🚀 UIPro: Unleashing Superior Interaction Capability For GUI Agents

🎯 ICCV 2025 • Next-Generation AI GUI Automation

📢 News

[2025-06-28] 🎉 UIPro has been accepted to ICCV 2025!
[2025-11-23] Uploaded UIPro models.
[2025-11-23] Uploaded data processing scripts, and systematic denoising procedures for AITW, AITZ, MobileViews, WAE, WebUI, MultiUI, AndroidControl, GUIOdyssey, AMEX, GUIAct
[2025-11-27] Uploaded data processing scripts, and systematic denoising procedures for SeeClick-Web, RefExp
[2025-12-10] Uploaded data processing scripts, and systematic denoising procedures for MOTIF, RefExp, and GUIEnv
[TODO] Upload whole datasets

🌟 Revolutionary GUI Agent Technology

UIPro represents a paradigm shift in GUI automation, achieving human-level interaction capabilities across multiple platforms through advanced AI.

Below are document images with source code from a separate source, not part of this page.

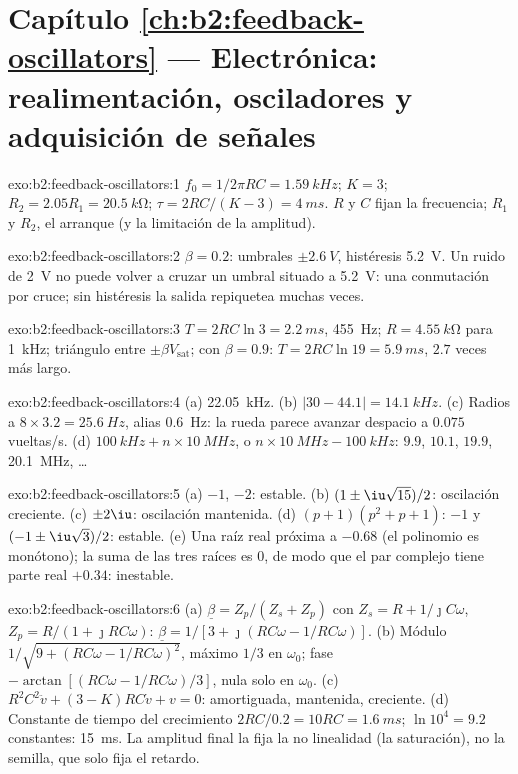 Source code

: \section*{Capítulo \ref{ch:b2:feedback-oscillators} --- Electrónica: realimentación, osciladores y adquisición de señales}

\begin{solution}{exo:b2:feedback-oscillators:1}
$f_0 = 1/2\pi RC = \qty{1.59}{kHz}$; $K = 3$; $R_2 = 2.05R_1 = \qty{20.5}{k\ohm}$;
$\tau = 2RC/(K - 3) = \qty{4}{ms}$. $R$ y $C$ fijan la frecuencia; $R_1$ y $R_2$, el
arranque (y la limitación de la amplitud).
\end{solution}

\begin{solution}{exo:b2:feedback-oscillators:2}
$\beta = 0.2$: umbrales $\pm\qty{2.6}{V}$, histéresis \qty{5.2}{V}. Un ruido de
\qty{2}{V} no puede volver a cruzar un umbral situado a \qty{5.2}{V}: una
conmutación por cruce; sin histéresis la salida repiquetea muchas veces.
\end{solution}

\begin{solution}{exo:b2:feedback-oscillators:3}
$T = 2RC\ln3 = \qty{2.2}{ms}$, \qty{455}{Hz}; $R = \qty{4.55}{k\ohm}$ para \qty{1}{kHz};
triángulo entre $\pm\beta V_{\text{sat}}$; con $\beta = 0.9$: $T = 2RC\ln19 = \qty{5.9}{ms}$,
$2.7$ veces más largo.
\end{solution}

\begin{solution}{exo:b2:feedback-oscillators:4}
(a) \qty{22.05}{kHz}. (b) $|30 - 44.1| = \qty{14.1}{kHz}$. (c) Radios a $8 \times 3.2 =
\qty{25.6}{Hz}$, alias \qty{0.6}{Hz}: la rueda parece avanzar despacio a
$0.075$ vueltas/s. (d) $\qty{100}{kHz} + n \times \qty{10}{MHz}$, o $n \times \qty{10}{MHz} -
\qty{100}{kHz}$: $9.9$, $10.1$, $19.9$, \qty{20.1}{MHz}, \dots
\end{solution}

\begin{solution}{exo:b2:feedback-oscillators:5}
(a) $-1$, $-2$: estable. (b) $(1 \pm \iu\sqrt{15})/2$: oscilación creciente.
(c) $\pm2\iu$: oscilación mantenida. (d) $(p + 1)(p^2 + p + 1)$: $-1$ y
$(-1 \pm \iu\sqrt3)/2$: estable. (e) Una raíz real próxima a $-0.68$ (el
polinomio es monótono); la suma de las tres raíces es $0$, de modo que el
par complejo tiene parte real $+0.34$: inestable.
\end{solution}

\begin{solution}{exo:b2:feedback-oscillators:6}
(a) $\underline\beta = Z_p/(Z_s + Z_p)$ con $Z_s = R + 1/\jmath C\omega$, $Z_p = R/(1 +
\jmath RC\omega)$: $\underline\beta = 1/[3 + \jmath(RC\omega - 1/RC\omega)]$. (b) Módulo
$1/\sqrt{9 + (RC\omega - 1/RC\omega)^2}$, máximo $1/3$ en $\omega_0$; fase $-\arctan
[(RC\omega - 1/RC\omega)/3]$, nula solo en $\omega_0$. (c) $R^2C^2\ddot v + (3 - K)RC
\dot v + v = 0$: amortiguada, mantenida, creciente. (d) Constante de tiempo
del crecimiento $2RC/0.2 = 10RC = \qty{1.6}{ms}$; $\ln10^4 = 9.2$ constantes: \qty{15}{ms}. La
amplitud final la fija la no linealidad (la saturación), no la semilla,
que solo fija el retardo.
\end{solution}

🎨 What Makes UIPro Special

🏗️ Architecture & Training Pipeline

A two-stage revolutionary approach to GUI agent development

🔄 Two-Stage Training Process

The training process involves a sophisticated pipeline designed to enhance both understanding and execution capabilities.

🎯 Core Capabilities

🧠 GUI Understanding Capabilities

Capability	Description	Performance
🎯 Element Grounding	Accurately locates UI elements based on descriptions	⭐⭐⭐⭐⭐
🔍 Functionality Recognition	Understands purpose and function of interface components	⭐⭐⭐⭐⭐
🧭 Intent Mapping	Connects user intentions to appropriate UI interactions	⭐⭐⭐⭐⭐

🤖 GUI Agent Task Execution

Capability	Description	Performance
📋 Task Planning	Breaks down complex requests into actionable steps	⭐⭐⭐⭐⭐
⚡ Action Execution	Performs clicks, typing, scrolling with high precision	⭐⭐⭐⭐⭐
🌐 Cross-Platform Navigation	Seamless operation across different device types	⭐⭐⭐⭐⭐

📊 Performance Benchmarks

Industry-leading results across all major GUI benchmarks

🏆 GUI Agent Task Evaluation

🎯 Benchmark	🤖 UIPro-SLiME (3B)	🚀 UIPro-Qwen2VL (7B)	📊 Metric
AITW	68.0%	70.4%	Step SR
AndroidControl	61.1%	85.5%	Step SR
GUIAct-Web	68.2%	69.1%	Step SR
Mind2Web	28.7%	48.4%	Step SR

Step Success Rate (Step SR) - Higher is better

🚀 Quick Start Guide

Get up and running with UIPro in minutes

📦 Installation

🔧 Setup Instructions

1️⃣ Clone Repository

git clone https://github.com/ZJULiHongxin/UIPro.git
cd UIPro

2️⃣ Install Dependencies

pip install -r requirements.txt

📚 Dataset: The Foundation of Excellence

The world's largest and most comprehensive GUI understanding collection

📊 Dataset Statistics

Metric	Value	Description
📝Task Samples	20.6M	GUI understanding tasks
🖼️Screenshots	2.5M	Unique GUI screenshots
🎯Elements	3.3M	Clean GUI elements
🔢Task Types	13	Different task categories

🏗️ Data Compilation Pipeline

We provide comprehensive scripts to process various GUI datasets. Please follow the instructions below for each dataset.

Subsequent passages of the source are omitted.